**EXERCISE DETAILS**
Apart from the pictures, every line below is to be set down exactly.

**PROVIDED ENTRIES**

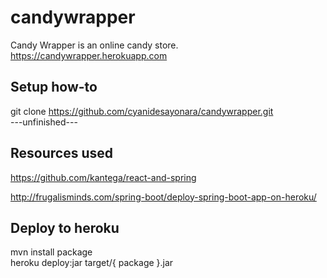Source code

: # candywrapper
Candy Wrapper is an online candy store.  
https://candywrapper.herokuapp.com

## Setup how-to
git clone https://github.com/cyanidesayonara/candywrapper.git  
---unfinished---

## Resources used
https://github.com/kantega/react-and-spring  
  
http://frugalisminds.com/spring-boot/deploy-spring-boot-app-on-heroku/  

## Deploy to heroku
mvn install package  
heroku deploy:jar target/{ package }.jar  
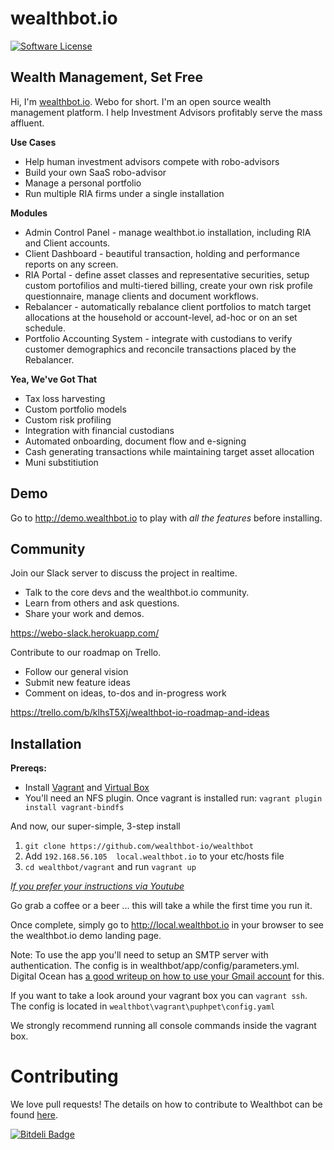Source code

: wealthbot.io
===============

[![Software License](https://img.shields.io/badge/license-GPL-green.svg)](LICENSE)

## Wealth Management, Set Free

Hi, I'm [wealthbot.io](http://wealthbot.io). Webo for short. I'm an open source wealth management platform. I help Investment Advisors profitably serve the mass affluent.

**Use Cases**

* Help human investment advisors compete with robo-advisors
* Build your own SaaS robo-advisor
* Manage a personal portfolio
* Run multiple RIA firms under a single installation

**Modules**

* Admin Control Panel - manage wealthbot.io installation, including RIA and Client accounts.
* Client Dashboard - beautiful transaction, holding and performance reports on any screen.
* RIA Portal - define asset classes and representative securities, setup custom portofilios and multi-tiered billing, create your own risk profile questionnaire,  manage clients and document workflows.
* Rebalancer - automatically rebalance client portfolios to match target allocations at the household or account-level, ad-hoc or on an set schedule.
* Portfolio Accounting System - integrate with custodians to verify customer demographics and reconcile transactions placed by the Rebalancer.

**Yea, We've Got That**

* Tax loss harvesting
* Custom portfolio models
* Custom risk profiling
* Integration with financial custodians
* Automated onboarding, document flow and e-signing
* Cash generating transactions while maintaining target asset allocation
* Muni substitiution

## Demo

Go to http://demo.wealthbot.io to play with *all the features* before installing.

## Community

Join our Slack server to discuss the project in realtime.
* Talk to the core devs and the wealthbot.io community.
* Learn from others and ask questions.
* Share your work and demos.

https://webo-slack.herokuapp.com/

Contribute to our roadmap on Trello.
* Follow our general vision
* Submit new feature ideas
* Comment on ideas, to-dos and in-progress work

https://trello.com/b/klhsT5Xj/wealthbot-io-roadmap-and-ideas

## Installation

**Prereqs:**
* Install [Vagrant](https://www.vagrantup.com/) and [Virtual Box](https://www.virtualbox.org/)
* You'll need an NFS plugin. Once vagrant is installed run: `vagrant plugin install vagrant-bindfs`

And now, our super-simple, 3-step install

1. `git clone https://github.com/wealthbot-io/wealthbot`
2. Add `192.168.56.105  local.wealthbot.io` to your etc/hosts file
3. `cd wealthbot/vagrant` and run `vagrant up`

*[If you prefer your instructions via Youtube](https://www.youtube.com/watch?v=cZQONErBFXo)*

Go grab a coffee or a beer ... this will take a while the first time you run it.

Once complete, simply go to http://local.wealthbot.io in your browser to see the wealthbot.io demo landing page.

Note: To use the app you'll need to setup an SMTP server with authentication. The config is in wealthbot/app/config/parameters.yml. Digital Ocean has [a good writeup on how to use your Gmail account](https://www.digitalocean.com/community/tutorials/how-to-use-google-s-smtp-server) for this. 

If you want to take a look around your vagrant box you can `vagrant ssh`.
The config is located in `wealthbot\vagrant\puphpet\config.yaml`

We strongly recommend running all console commands inside the vagrant box.

# Contributing 

We love pull requests! The details on how to contribute to Wealthbot can be found [here](CONTRIBUTING.md).



[![Bitdeli Badge](https://d2weczhvl823v0.cloudfront.net/wealthbot-io/wealthbot/trend.png)](https://bitdeli.com/free "Bitdeli Badge")

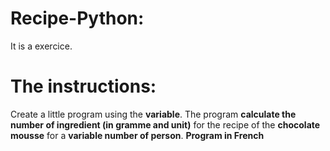 # Recipe-Python:
It is a exercice.
# The instructions:
Create a little program using the **variable**.
The program **calculate the number of ingredient (in gramme and unit)** for the recipe of the **chocolate mousse** for a **variable number of person**.
**Program in French**
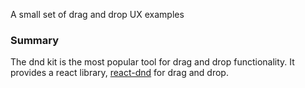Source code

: A small set of drag and drop UX examples

### Summary

The dnd kit is the most popular tool for drag and drop functionality. It provides a react library, [react-dnd](https://github.com/react-dnd/react-dnd/) for drag and drop.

**OUTPUT**
Source code

: # candywrapper
Candy Wrapper is an online candy store.  
https://candywrapper.herokuapp.com

## Setup how-to
git clone https://github.com/cyanidesayonara/candywrapper.git  
---unfinished---

## Resources used
https://github.com/kantega/react-and-spring  
  
http://frugalisminds.com/spring-boot/deploy-spring-boot-app-on-heroku/  

## Deploy to heroku
mvn install package  
heroku deploy:jar target/{ package }.jar  
Source code

: wealthbot.io
===============

[![Software License](https://img.shields.io/badge/license-GPL-green.svg)](LICENSE)

## Wealth Management, Set Free

Hi, I'm [wealthbot.io](http://wealthbot.io). Webo for short. I'm an open source wealth management platform. I help Investment Advisors profitably serve the mass affluent.

**Use Cases**

* Help human investment advisors compete with robo-advisors
* Build your own SaaS robo-advisor
* Manage a personal portfolio
* Run multiple RIA firms under a single installation

**Modules**

* Admin Control Panel - manage wealthbot.io installation, including RIA and Client accounts.
* Client Dashboard - beautiful transaction, holding and performance reports on any screen.
* RIA Portal - define asset classes and representative securities, setup custom portofilios and multi-tiered billing, create your own risk profile questionnaire,  manage clients and document workflows.
* Rebalancer - automatically rebalance client portfolios to match target allocations at the household or account-level, ad-hoc or on an set schedule.
* Portfolio Accounting System - integrate with custodians to verify customer demographics and reconcile transactions placed by the Rebalancer.

**Yea, We've Got That**

* Tax loss harvesting
* Custom portfolio models
* Custom risk profiling
* Integration with financial custodians
* Automated onboarding, document flow and e-signing
* Cash generating transactions while maintaining target asset allocation
* Muni substitiution

## Demo

Go to http://demo.wealthbot.io to play with *all the features* before installing.

## Community

Join our Slack server to discuss the project in realtime.
* Talk to the core devs and the wealthbot.io community.
* Learn from others and ask questions.
* Share your work and demos.

https://webo-slack.herokuapp.com/

Contribute to our roadmap on Trello.
* Follow our general vision
* Submit new feature ideas
* Comment on ideas, to-dos and in-progress work

https://trello.com/b/klhsT5Xj/wealthbot-io-roadmap-and-ideas

## Installation

**Prereqs:**
* Install [Vagrant](https://www.vagrantup.com/) and [Virtual Box](https://www.virtualbox.org/)
* You'll need an NFS plugin. Once vagrant is installed run: `vagrant plugin install vagrant-bindfs`

And now, our super-simple, 3-step install

1. `git clone https://github.com/wealthbot-io/wealthbot`
2. Add `192.168.56.105  local.wealthbot.io` to your etc/hosts file
3. `cd wealthbot/vagrant` and run `vagrant up`

*[If you prefer your instructions via Youtube](https://www.youtube.com/watch?v=cZQONErBFXo)*

Go grab a coffee or a beer ... this will take a while the first time you run it.

Once complete, simply go to http://local.wealthbot.io in your browser to see the wealthbot.io demo landing page.

Note: To use the app you'll need to setup an SMTP server with authentication. The config is in wealthbot/app/config/parameters.yml. Digital Ocean has [a good writeup on how to use your Gmail account](https://www.digitalocean.com/community/tutorials/how-to-use-google-s-smtp-server) for this. 

If you want to take a look around your vagrant box you can `vagrant ssh`.
The config is located in `wealthbot\vagrant\puphpet\config.yaml`

We strongly recommend running all console commands inside the vagrant box.

# Contributing 

We love pull requests! The details on how to contribute to Wealthbot can be found [here](CONTRIBUTING.md).



[![Bitdeli Badge](https://d2weczhvl823v0.cloudfront.net/wealthbot-io/wealthbot/trend.png)](https://bitdeli.com/free "Bitdeli Badge")

 # Recipe-Python:
It is a exercice.
# The instructions:
Create a little program using the **variable**.
The program **calculate the number of ingredient (in gramme and unit)** for the recipe of the **chocolate mousse** for a **variable number of person**.
**Program in French**
Source code

: A small set of drag and drop UX examples

### Summary

The dnd kit is the most popular tool for drag and drop functionality. It provides a react library, [react-dnd](https://github.com/react-dnd/react-dnd/) for drag and drop.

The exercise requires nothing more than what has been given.